▶ **SOURCE DATA**:

....................

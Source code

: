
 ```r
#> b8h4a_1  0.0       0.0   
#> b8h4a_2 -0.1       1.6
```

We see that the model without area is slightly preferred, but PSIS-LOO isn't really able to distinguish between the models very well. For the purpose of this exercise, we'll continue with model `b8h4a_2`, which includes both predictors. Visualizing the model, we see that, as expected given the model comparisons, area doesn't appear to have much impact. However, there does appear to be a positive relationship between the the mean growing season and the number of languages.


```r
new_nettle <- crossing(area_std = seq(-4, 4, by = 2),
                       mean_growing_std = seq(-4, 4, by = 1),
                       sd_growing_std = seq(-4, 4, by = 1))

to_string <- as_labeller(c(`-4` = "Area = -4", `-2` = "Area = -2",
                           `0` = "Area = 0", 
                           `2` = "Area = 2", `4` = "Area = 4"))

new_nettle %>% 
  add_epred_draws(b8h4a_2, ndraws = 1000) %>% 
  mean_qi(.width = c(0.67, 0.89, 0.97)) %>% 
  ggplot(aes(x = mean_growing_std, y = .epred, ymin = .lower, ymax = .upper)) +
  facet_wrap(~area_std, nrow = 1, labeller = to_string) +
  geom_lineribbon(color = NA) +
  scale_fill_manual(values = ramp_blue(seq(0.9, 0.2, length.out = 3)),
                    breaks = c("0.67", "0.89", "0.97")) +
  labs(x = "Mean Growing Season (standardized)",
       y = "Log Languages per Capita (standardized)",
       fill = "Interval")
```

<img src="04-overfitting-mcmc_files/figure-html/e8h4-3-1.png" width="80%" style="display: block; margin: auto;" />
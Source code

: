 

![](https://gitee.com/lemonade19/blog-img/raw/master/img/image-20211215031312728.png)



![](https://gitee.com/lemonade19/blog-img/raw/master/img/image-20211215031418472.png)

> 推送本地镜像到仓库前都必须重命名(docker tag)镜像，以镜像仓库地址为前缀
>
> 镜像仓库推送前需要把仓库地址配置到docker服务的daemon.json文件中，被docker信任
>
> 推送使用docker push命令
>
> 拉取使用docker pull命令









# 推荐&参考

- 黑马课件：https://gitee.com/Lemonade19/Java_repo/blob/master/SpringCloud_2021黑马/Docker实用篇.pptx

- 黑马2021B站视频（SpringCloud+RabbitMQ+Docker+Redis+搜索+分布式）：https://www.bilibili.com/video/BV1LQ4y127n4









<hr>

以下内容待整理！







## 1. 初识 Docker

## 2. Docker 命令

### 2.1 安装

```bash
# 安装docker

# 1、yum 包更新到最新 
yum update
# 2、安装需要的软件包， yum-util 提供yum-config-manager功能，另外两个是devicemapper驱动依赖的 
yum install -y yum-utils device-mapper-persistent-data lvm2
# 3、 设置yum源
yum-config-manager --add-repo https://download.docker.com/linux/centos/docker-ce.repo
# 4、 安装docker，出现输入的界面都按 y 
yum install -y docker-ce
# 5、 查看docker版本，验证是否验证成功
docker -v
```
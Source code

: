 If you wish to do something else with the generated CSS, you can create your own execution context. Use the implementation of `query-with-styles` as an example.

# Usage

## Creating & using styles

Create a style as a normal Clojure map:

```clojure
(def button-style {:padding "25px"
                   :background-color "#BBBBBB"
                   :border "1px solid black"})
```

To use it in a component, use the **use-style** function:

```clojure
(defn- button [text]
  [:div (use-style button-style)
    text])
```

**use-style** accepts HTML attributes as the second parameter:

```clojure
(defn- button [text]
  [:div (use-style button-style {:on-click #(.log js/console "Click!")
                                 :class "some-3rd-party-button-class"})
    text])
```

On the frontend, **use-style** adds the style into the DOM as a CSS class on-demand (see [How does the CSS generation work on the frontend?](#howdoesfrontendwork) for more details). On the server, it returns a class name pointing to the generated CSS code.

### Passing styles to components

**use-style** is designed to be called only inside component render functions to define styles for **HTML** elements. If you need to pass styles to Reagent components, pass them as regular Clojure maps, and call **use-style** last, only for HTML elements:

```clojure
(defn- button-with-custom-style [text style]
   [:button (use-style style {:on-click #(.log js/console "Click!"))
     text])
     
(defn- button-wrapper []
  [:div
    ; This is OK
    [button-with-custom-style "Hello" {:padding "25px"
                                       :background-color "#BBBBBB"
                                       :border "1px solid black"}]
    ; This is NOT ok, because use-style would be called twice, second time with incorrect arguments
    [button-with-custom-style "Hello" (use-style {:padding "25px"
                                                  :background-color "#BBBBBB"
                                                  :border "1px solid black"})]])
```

....................

▶ **EXERCISE AIM**: Recopy the entries above exactly, with every line included.

▶ **ANSWER SPACE**:
Source code

:
 ```r
#> b8h4a_1  0.0       0.0   
#> b8h4a_2 -0.1       1.6
```

We see that the model without area is slightly preferred, but PSIS-LOO isn't really able to distinguish between the models very well. For the purpose of this exercise, we'll continue with model `b8h4a_2`, which includes both predictors. Visualizing the model, we see that, as expected given the model comparisons, area doesn't appear to have much impact. However, there does appear to be a positive relationship between the the mean growing season and the number of languages.


```r
new_nettle <- crossing(area_std = seq(-4, 4, by = 2),
                       mean_growing_std = seq(-4, 4, by = 1),
                       sd_growing_std = seq(-4, 4, by = 1))

to_string <- as_labeller(c(`-4` = "Area = -4", `-2` = "Area = -2",
                           `0` = "Area = 0", 
                           `2` = "Area = 2", `4` = "Area = 4"))

new_nettle %>% 
  add_epred_draws(b8h4a_2, ndraws = 1000) %>% 
  mean_qi(.width = c(0.67, 0.89, 0.97)) %>% 
  ggplot(aes(x = mean_growing_std, y = .epred, ymin = .lower, ymax = .upper)) +
  facet_wrap(~area_std, nrow = 1, labeller = to_string) +
  geom_lineribbon(color = NA) +
  scale_fill_manual(values = ramp_blue(seq(0.9, 0.2, length.out = 3)),
                    breaks = c("0.67", "0.89", "0.97")) +
  labs(x = "Mean Growing Season (standardized)",
       y = "Log Languages per Capita (standardized)",
       fill = "Interval")
```

<img src="04-overfitting-mcmc_files/figure-html/e8h4-3-1.png" width="80%" style="display: block; margin: auto;" />
Source code

: 

![](https://gitee.com/lemonade19/blog-img/raw/master/img/image-20211215031312728.png)



![](https://gitee.com/lemonade19/blog-img/raw/master/img/image-20211215031418472.png)

> 推送本地镜像到仓库前都必须重命名(docker tag)镜像，以镜像仓库地址为前缀
>
> 镜像仓库推送前需要把仓库地址配置到docker服务的daemon.json文件中，被docker信任
>
> 推送使用docker push命令
>
> 拉取使用docker pull命令









# 推荐&参考

- 黑马课件：https://gitee.com/Lemonade19/Java_repo/blob/master/SpringCloud_2021黑马/Docker实用篇.pptx

- 黑马2021B站视频（SpringCloud+RabbitMQ+Docker+Redis+搜索+分布式）：https://www.bilibili.com/video/BV1LQ4y127n4









<hr>

以下内容待整理！







## 1. 初识 Docker

## 2. Docker 命令

### 2.1 安装

```bash
# 安装docker

# 1、yum 包更新到最新 
yum update
# 2、安装需要的软件包， yum-util 提供yum-config-manager功能，另外两个是devicemapper驱动依赖的 
yum install -y yum-utils device-mapper-persistent-data lvm2
# 3、 设置yum源
yum-config-manager --add-repo https://download.docker.com/linux/centos/docker-ce.repo
# 4、 安装docker，出现输入的界面都按 y 
yum install -y docker-ce
# 5、 查看docker版本，验证是否验证成功
docker -v
```
Source code

: If you wish to do something else with the generated CSS, you can create your own execution context. Use the implementation of `query-with-styles` as an example.

# Usage

## Creating & using styles

Create a style as a normal Clojure map:

```clojure
(def button-style {:padding "25px"
                   :background-color "#BBBBBB"
                   :border "1px solid black"})
```

To use it in a component, use the **use-style** function:

```clojure
(defn- button [text]
  [:div (use-style button-style)
    text])
```

**use-style** accepts HTML attributes as the second parameter:

```clojure
(defn- button [text]
  [:div (use-style button-style {:on-click #(.log js/console "Click!")
                                 :class "some-3rd-party-button-class"})
    text])
```

On the frontend, **use-style** adds the style into the DOM as a CSS class on-demand (see [How does the CSS generation work on the frontend?](#howdoesfrontendwork) for more details). On the server, it returns a class name pointing to the generated CSS code.

### Passing styles to components

**use-style** is designed to be called only inside component render functions to define styles for **HTML** elements. If you need to pass styles to Reagent components, pass them as regular Clojure maps, and call **use-style** last, only for HTML elements:

```clojure
(defn- button-with-custom-style [text style]
   [:button (use-style style {:on-click #(.log js/console "Click!"))
     text])
     
(defn- button-wrapper []
  [:div
    ; This is OK
    [button-with-custom-style "Hello" {:padding "25px"
                                       :background-color "#BBBBBB"
                                       :border "1px solid black"}]
    ; This is NOT ok, because use-style would be called twice, second time with incorrect arguments
    [button-with-custom-style "Hello" (use-style {:padding "25px"
                                                  :background-color "#BBBBBB"
                                                  :border "1px solid black"})]])
```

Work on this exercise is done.